Keynote Speakers

Phil Hubbard

Senior Lecturer Emeritus, Stanford University, USA 

CALL: We Make the World Better

As an organization at the interface of technology and human language learning, EUROCALL has chosen to orient more toward the human side in its 2024 conference in Trnava. I aim to be true to that choice, building on three assumptions: 1) better communication among people makes the world better, 2) learning others' languages leads to better communication, and 3) the purpose of CALL is to make learning others' languages better. This chain of assumptions leads to the inescapable conclusion that CALL makes the world better. I begin by describing six ways in which CALL can make the process of language learning better. That means that there are six ways that an individual in this field can directly contribute to making the world better. I then discuss several avenues for making an indirect contribution to the field (and still helping to make the world better). I conclude by noting some of the personal, institutional, and ethical challenges we face in moving forward on this path. My goal is for the audience to come away from this talk reflecting on ways in which their current and future CALL activities can help us fulfil that promise.

Yuliana Lavrysh

Igor Sikorsky Kyiv Polytechnic Institute, Ukraine

Education for Peace Through Internationalization at Universities and Virtual Exchanges: Key Educator Competences

In an increasingly interconnected world, education for peace has become a vital component of higher education. Internationalization at universities serves as a powerful mechanism for enhancing students' global awareness and intercultural competence. Virtual exchanges, in particular, have emerged as innovative platforms, making international education more accessible and inclusive.

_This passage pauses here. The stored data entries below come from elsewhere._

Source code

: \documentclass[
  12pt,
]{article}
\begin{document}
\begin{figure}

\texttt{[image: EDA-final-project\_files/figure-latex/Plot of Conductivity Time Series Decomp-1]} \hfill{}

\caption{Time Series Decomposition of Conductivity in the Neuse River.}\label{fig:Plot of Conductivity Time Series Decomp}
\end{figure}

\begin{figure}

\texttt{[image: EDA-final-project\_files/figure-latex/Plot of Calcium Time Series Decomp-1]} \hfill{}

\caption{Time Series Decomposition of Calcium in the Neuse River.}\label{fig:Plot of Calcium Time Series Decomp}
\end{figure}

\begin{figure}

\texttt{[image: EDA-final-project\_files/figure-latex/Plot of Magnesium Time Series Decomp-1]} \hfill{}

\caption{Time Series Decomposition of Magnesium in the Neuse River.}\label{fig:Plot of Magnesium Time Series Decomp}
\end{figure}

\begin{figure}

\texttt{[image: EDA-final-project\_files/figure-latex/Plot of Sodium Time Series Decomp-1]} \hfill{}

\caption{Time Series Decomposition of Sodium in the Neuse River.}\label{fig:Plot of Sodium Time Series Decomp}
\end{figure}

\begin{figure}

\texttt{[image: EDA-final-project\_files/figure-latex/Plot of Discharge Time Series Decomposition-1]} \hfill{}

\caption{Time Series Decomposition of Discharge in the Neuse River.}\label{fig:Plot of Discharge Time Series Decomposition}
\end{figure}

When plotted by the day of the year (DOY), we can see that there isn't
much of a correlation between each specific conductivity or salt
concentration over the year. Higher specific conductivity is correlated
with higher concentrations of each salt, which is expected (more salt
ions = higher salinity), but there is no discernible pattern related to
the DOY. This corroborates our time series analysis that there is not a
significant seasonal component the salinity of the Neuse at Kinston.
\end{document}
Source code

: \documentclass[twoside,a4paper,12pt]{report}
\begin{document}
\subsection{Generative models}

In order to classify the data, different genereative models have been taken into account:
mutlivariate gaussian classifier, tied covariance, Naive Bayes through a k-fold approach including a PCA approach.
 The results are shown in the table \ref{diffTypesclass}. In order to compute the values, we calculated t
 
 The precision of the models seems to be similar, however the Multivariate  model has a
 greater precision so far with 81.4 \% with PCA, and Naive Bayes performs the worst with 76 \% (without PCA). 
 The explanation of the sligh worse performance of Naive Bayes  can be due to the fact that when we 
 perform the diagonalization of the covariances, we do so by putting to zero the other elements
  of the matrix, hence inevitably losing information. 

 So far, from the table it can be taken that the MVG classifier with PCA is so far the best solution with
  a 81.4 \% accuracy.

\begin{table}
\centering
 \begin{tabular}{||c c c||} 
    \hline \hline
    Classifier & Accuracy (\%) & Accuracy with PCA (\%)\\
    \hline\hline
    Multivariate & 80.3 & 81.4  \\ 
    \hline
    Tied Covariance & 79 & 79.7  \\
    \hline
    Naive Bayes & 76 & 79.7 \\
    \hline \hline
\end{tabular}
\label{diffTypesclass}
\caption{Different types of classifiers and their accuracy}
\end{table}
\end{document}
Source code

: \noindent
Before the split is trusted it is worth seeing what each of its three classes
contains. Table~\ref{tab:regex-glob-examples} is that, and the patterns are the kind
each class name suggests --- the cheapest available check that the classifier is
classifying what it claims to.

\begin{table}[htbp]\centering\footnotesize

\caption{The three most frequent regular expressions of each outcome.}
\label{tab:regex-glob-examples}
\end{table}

In the presentation, we will explore the role of internationalization and virtual exchanges (VE) in fostering peace education at universities, highlighting the critical competences educators need to effectively teach for peace. The research identifies key competences required by educators to successfully integrate peace education through internationalization and VE. These competences include intercultural communication skills, digital literacy, the ability to design and facilitate collaborative online learning activities, and a deep understanding of global issues and peacebuilding concepts. Through this exploration, I will share insights and practical recommendations for universities seeking to enhance their peace education efforts through internationalization and virtual exchanges.

Branislav Bédi

Project manager at Árni Magnússon Institute for Icelandic Studies where he, i.a., coordinates the teaching of Icelandic at universities in the world, and a CALL instructor at the University of Iceland, Iceland

The Renaissance of Humanities in a Technology-Driven Society

The advent of artificial intelligence (AI) has brought about innovative ways in language education. From the famous imitation game, known as the Turing test in the 1950s, to using generative AI-driven tools today, technology has significantly enhanced the effectiveness of language learning. AI's ability to imitate human knowledge has made teaching and practising languages much easier. It can be said that the AI element in CALL has withoug doubt transformed language education by supporting more individualised and tailor-made approaches, providing better access to language learning resources, and making these resources more available than ever before.

In today's technology-driven society, access to language education is no longer limited by distance, thanks to the internet. The plethora of online tools empowered by large language models (LLMs) appears to provide the ultimate answer to the Turing test question: "Can machines think?" This talk will explore the human aspect of developing and utilising AI technology in CALL and highlight the important role of the humanities at the intersection of digital technologies and language pedagogy, while reminding the audience of how humans acquire knowledge and skills in languages. By doing so, this talk aims furthermore to remind the audience of the fundamental ways humans acquire knowledge and skills in languages and how technology can enhance this process more effectively.